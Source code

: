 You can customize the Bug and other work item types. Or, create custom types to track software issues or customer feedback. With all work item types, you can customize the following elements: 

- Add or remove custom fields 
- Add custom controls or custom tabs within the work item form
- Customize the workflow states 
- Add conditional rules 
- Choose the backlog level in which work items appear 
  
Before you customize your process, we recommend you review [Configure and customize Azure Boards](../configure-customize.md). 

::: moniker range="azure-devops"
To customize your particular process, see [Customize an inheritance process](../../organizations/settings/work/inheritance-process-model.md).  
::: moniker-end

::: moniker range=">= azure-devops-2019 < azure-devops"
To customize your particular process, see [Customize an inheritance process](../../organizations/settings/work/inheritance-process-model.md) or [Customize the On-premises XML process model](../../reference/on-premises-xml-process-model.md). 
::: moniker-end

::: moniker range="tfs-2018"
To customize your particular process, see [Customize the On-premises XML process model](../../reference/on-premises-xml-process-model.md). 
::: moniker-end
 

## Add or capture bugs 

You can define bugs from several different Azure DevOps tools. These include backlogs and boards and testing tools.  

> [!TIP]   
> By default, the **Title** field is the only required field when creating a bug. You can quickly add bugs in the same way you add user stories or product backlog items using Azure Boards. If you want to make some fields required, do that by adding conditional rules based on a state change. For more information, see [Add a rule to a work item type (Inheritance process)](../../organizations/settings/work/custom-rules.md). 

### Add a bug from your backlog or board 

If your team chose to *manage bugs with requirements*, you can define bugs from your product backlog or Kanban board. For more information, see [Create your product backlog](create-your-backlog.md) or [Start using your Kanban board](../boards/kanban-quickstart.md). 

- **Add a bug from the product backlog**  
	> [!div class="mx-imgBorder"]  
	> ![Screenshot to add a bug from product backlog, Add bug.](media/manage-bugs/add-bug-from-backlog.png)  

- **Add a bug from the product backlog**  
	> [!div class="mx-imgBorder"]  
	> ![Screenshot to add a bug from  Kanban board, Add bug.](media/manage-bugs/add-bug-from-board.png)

━━━━━━━━━━━━━━━━━━━━━━━━━━━━━━

Write the listing out once more, keeping each word as it is.

Your solution
Source code

: You can customize the Bug and other work item types. Or, create custom types to track software issues or customer feedback. With all work item types, you can customize the following elements: 

- Add or remove custom fields 
- Add custom controls or custom tabs within the work item form
- Customize the workflow states 
- Add conditional rules 
- Choose the backlog level in which work items appear 
  
Before you customize your process, we recommend you review [Configure and customize Azure Boards](../configure-customize.md). 

::: moniker range="azure-devops"
To customize your particular process, see [Customize an inheritance process](../../organizations/settings/work/inheritance-process-model.md).  
::: moniker-end

::: moniker range=">= azure-devops-2019 < azure-devops"
To customize your particular process, see [Customize an inheritance process](../../organizations/settings/work/inheritance-process-model.md) or [Customize the On-premises XML process model](../../reference/on-premises-xml-process-model.md). 
::: moniker-end

::: moniker range="tfs-2018"
To customize your particular process, see [Customize the On-premises XML process model](../../reference/on-premises-xml-process-model.md). 
::: moniker-end
 

## Add or capture bugs 

You can define bugs from several different Azure DevOps tools. These include backlogs and boards and testing tools.  

> [!TIP]   
> By default, the **Title** field is the only required field when creating a bug. You can quickly add bugs in the same way you add user stories or product backlog items using Azure Boards. If you want to make some fields required, do that by adding conditional rules based on a state change. For more information, see [Add a rule to a work item type (Inheritance process)](../../organizations/settings/work/custom-rules.md). 

### Add a bug from your backlog or board 

If your team chose to *manage bugs with requirements*, you can define bugs from your product backlog or Kanban board. For more information, see [Create your product backlog](create-your-backlog.md) or [Start using your Kanban board](../boards/kanban-quickstart.md). 

- **Add a bug from the product backlog**  
	> [!div class="mx-imgBorder"]  
	> ![Screenshot to add a bug from product backlog, Add bug.](media/manage-bugs/add-bug-from-backlog.png)  

- **Add a bug from the product backlog**  
	> [!div class="mx-imgBorder"]  
	> ![Screenshot to add a bug from  Kanban board, Add bug.](media/manage-bugs/add-bug-from-board.png)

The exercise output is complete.